Granted, the show is about humans’ selfishness in the face of disaster, and Marshall’s standalone episode is a kind of retread of the Sodom and Gomorrah story. Marshall handpicks it for Alana’s Torah portion, stressing its message of middah k’neged middah (the punishment fitting the crime, as he explains it). In this analogy, Marshall, who causes unwitting harm after enlisting Harris to save the synagogue, is Lot, the one righteous Jew — even if he’s a Jew who needs to be reminded of his principles by a bat mitzvah.

Extrapolations, for all its talent — Judd Hirsch, Meryl Streep, Edward Norton, Diane Lane, Marion Cotillard, Forest Whitaker and a who’s who of playwrights-turned-TV writers — feels like a preachier version of the excellent BBC drama Years and Years, mixed in with some lesser episodes of Black Mirror. 

Putting high concepts above human drama (nearly everyone is just one degree of separation from the president or an Ayn Randian CEO played by Kit Harrington), the few installments that linger on normal people like Marshall are bright spots.

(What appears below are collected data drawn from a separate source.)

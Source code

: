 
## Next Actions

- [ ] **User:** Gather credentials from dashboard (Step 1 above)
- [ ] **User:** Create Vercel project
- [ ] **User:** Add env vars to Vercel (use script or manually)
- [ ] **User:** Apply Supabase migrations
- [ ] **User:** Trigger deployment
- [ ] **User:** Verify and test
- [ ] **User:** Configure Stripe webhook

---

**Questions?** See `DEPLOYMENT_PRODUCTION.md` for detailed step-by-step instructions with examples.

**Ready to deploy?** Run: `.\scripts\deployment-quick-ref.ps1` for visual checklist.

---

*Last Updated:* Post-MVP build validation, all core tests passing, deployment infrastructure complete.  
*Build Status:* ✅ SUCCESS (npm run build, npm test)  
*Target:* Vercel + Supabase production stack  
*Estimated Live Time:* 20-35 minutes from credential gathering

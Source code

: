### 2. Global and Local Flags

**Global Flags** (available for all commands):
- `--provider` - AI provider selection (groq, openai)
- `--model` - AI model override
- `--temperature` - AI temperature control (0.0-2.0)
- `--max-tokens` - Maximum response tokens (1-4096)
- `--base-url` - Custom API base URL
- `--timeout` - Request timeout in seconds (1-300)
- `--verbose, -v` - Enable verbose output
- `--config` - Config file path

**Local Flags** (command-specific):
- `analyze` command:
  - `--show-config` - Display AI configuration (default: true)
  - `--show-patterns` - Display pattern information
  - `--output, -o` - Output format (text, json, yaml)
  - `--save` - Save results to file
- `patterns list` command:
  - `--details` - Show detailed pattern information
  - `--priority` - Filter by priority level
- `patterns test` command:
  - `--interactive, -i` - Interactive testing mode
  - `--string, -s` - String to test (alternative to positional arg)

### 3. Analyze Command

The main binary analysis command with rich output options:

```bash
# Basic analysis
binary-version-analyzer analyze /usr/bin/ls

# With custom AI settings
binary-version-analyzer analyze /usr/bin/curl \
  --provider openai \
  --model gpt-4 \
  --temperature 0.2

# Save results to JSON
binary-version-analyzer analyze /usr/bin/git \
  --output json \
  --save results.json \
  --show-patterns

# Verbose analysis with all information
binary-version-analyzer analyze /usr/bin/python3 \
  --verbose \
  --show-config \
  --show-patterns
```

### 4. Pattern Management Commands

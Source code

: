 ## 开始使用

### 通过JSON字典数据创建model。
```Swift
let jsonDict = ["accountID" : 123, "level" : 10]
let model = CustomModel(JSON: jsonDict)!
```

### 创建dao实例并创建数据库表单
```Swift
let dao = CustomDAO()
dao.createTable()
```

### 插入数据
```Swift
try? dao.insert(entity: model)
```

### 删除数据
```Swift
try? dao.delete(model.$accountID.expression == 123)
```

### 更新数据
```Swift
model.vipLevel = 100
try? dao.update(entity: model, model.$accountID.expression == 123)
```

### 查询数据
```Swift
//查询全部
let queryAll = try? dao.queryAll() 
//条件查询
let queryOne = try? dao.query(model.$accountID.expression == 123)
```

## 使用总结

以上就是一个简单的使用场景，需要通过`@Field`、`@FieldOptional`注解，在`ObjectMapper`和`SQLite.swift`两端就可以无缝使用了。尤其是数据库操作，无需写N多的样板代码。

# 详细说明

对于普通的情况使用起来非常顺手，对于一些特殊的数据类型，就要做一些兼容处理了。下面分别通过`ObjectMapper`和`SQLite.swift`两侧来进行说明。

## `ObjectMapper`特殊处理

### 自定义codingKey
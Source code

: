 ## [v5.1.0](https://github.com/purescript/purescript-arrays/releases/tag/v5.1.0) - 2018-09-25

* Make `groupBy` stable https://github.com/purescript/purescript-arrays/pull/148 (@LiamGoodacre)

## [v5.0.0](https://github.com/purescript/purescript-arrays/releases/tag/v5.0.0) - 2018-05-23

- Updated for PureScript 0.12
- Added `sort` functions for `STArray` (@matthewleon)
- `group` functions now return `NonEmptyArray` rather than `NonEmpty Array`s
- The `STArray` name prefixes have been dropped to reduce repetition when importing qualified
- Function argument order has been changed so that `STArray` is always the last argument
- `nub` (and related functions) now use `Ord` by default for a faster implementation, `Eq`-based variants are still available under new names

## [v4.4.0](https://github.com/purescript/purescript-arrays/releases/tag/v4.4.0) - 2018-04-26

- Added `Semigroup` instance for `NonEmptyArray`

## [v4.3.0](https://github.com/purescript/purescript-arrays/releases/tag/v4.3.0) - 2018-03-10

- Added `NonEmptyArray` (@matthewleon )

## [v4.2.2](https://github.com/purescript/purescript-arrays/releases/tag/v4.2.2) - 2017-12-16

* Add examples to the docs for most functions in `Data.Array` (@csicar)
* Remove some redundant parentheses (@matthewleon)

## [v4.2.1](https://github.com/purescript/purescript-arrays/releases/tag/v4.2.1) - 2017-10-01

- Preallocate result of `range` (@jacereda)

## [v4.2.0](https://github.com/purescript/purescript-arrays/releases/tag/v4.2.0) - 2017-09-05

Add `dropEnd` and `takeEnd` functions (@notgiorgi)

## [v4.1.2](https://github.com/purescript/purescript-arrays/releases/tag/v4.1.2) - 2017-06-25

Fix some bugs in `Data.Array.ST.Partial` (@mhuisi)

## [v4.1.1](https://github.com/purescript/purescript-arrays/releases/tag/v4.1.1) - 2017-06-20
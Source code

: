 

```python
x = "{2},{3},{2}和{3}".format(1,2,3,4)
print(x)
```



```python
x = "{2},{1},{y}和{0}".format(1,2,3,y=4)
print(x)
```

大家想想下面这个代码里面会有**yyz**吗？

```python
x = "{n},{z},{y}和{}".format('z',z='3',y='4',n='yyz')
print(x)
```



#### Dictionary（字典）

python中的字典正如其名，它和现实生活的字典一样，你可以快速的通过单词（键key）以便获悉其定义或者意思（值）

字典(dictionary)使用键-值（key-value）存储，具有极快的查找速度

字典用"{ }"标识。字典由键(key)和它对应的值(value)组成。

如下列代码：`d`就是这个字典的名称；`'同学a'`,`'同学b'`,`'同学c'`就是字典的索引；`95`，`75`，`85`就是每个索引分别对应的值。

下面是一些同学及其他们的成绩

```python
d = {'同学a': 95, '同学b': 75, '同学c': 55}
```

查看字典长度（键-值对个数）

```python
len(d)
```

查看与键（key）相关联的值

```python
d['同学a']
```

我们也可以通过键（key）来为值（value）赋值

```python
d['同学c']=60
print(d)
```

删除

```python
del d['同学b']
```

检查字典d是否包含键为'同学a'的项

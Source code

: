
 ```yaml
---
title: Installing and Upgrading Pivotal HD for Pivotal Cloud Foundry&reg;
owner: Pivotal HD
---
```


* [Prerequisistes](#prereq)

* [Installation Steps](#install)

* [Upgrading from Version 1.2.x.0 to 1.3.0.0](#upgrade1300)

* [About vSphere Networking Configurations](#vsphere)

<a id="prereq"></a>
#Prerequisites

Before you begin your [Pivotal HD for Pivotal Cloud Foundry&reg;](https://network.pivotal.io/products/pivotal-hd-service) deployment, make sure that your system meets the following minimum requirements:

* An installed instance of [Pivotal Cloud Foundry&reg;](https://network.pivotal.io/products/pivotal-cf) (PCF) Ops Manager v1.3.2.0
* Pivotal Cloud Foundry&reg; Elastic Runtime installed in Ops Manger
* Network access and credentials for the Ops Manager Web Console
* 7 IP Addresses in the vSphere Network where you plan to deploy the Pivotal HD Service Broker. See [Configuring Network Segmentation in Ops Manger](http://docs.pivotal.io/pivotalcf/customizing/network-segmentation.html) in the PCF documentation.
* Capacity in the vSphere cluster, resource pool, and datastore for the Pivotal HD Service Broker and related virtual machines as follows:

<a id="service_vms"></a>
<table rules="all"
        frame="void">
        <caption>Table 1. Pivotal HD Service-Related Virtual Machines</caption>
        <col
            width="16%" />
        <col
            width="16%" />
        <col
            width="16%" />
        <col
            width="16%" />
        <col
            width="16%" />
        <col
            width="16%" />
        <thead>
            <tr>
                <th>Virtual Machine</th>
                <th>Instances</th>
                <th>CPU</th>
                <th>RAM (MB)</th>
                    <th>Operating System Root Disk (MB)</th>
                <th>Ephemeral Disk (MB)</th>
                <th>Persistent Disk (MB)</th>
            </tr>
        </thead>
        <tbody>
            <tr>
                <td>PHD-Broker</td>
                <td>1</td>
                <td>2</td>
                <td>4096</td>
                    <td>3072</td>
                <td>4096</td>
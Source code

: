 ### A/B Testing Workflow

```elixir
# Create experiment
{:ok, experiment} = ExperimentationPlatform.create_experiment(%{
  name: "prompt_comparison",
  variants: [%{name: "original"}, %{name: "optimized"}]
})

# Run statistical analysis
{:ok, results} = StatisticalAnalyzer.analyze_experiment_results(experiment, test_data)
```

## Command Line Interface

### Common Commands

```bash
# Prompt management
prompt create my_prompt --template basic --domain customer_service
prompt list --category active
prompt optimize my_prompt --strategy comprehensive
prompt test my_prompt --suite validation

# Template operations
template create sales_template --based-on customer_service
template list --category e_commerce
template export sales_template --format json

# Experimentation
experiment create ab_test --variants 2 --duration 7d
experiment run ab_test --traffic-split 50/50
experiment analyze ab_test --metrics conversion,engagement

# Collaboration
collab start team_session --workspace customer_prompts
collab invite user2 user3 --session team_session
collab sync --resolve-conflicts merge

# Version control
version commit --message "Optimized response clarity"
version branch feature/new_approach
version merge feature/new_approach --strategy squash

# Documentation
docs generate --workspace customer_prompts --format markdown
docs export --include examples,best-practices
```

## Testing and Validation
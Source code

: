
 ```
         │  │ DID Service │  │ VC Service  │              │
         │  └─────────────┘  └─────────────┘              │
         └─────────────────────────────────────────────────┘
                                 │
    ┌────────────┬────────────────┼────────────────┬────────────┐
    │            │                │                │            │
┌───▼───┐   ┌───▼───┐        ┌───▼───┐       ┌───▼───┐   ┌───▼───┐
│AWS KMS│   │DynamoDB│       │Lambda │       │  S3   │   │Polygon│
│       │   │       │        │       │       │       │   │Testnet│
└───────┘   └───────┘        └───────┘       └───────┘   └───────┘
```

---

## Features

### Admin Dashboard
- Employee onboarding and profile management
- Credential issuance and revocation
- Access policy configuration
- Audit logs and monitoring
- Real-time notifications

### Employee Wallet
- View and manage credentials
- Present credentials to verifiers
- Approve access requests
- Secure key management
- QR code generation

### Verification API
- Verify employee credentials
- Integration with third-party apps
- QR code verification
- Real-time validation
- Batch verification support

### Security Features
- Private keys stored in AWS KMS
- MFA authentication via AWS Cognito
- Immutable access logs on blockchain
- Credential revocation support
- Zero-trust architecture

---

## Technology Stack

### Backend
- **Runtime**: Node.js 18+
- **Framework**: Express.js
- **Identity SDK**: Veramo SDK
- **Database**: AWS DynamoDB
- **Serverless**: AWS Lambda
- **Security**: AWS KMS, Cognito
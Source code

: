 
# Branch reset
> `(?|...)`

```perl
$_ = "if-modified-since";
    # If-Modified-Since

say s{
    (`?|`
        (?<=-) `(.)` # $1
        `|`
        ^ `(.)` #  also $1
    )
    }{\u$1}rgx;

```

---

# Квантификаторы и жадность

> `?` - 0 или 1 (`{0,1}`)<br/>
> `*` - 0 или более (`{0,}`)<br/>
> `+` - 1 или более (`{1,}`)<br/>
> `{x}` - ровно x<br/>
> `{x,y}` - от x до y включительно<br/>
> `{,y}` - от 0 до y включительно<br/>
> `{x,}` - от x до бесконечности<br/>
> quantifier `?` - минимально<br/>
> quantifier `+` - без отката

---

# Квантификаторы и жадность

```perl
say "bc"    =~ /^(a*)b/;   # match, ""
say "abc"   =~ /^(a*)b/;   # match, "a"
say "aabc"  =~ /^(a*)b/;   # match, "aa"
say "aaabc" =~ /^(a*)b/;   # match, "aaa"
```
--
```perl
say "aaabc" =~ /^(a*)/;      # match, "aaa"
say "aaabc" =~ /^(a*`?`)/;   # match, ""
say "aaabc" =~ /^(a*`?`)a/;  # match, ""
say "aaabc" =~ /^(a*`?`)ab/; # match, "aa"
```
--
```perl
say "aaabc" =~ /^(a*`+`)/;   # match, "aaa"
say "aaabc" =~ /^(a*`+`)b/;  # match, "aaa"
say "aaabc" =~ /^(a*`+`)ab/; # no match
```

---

It’s also something of a novelty to see the theological aspect of apocalypse through a non-Christian lens. 

A certain kind of Christian might welcome the gathering signs of Armageddon. A Jew, in the tradition of Abraham, would challenge God, as Alana does. 

In a pre-Pesach sermon, Marshall says, “as Jews we have always seen the question mark as our favorite piece of punctuation.” So true. Extrapolations left me with many questions, but they’re probably not the ones the writers had in mind.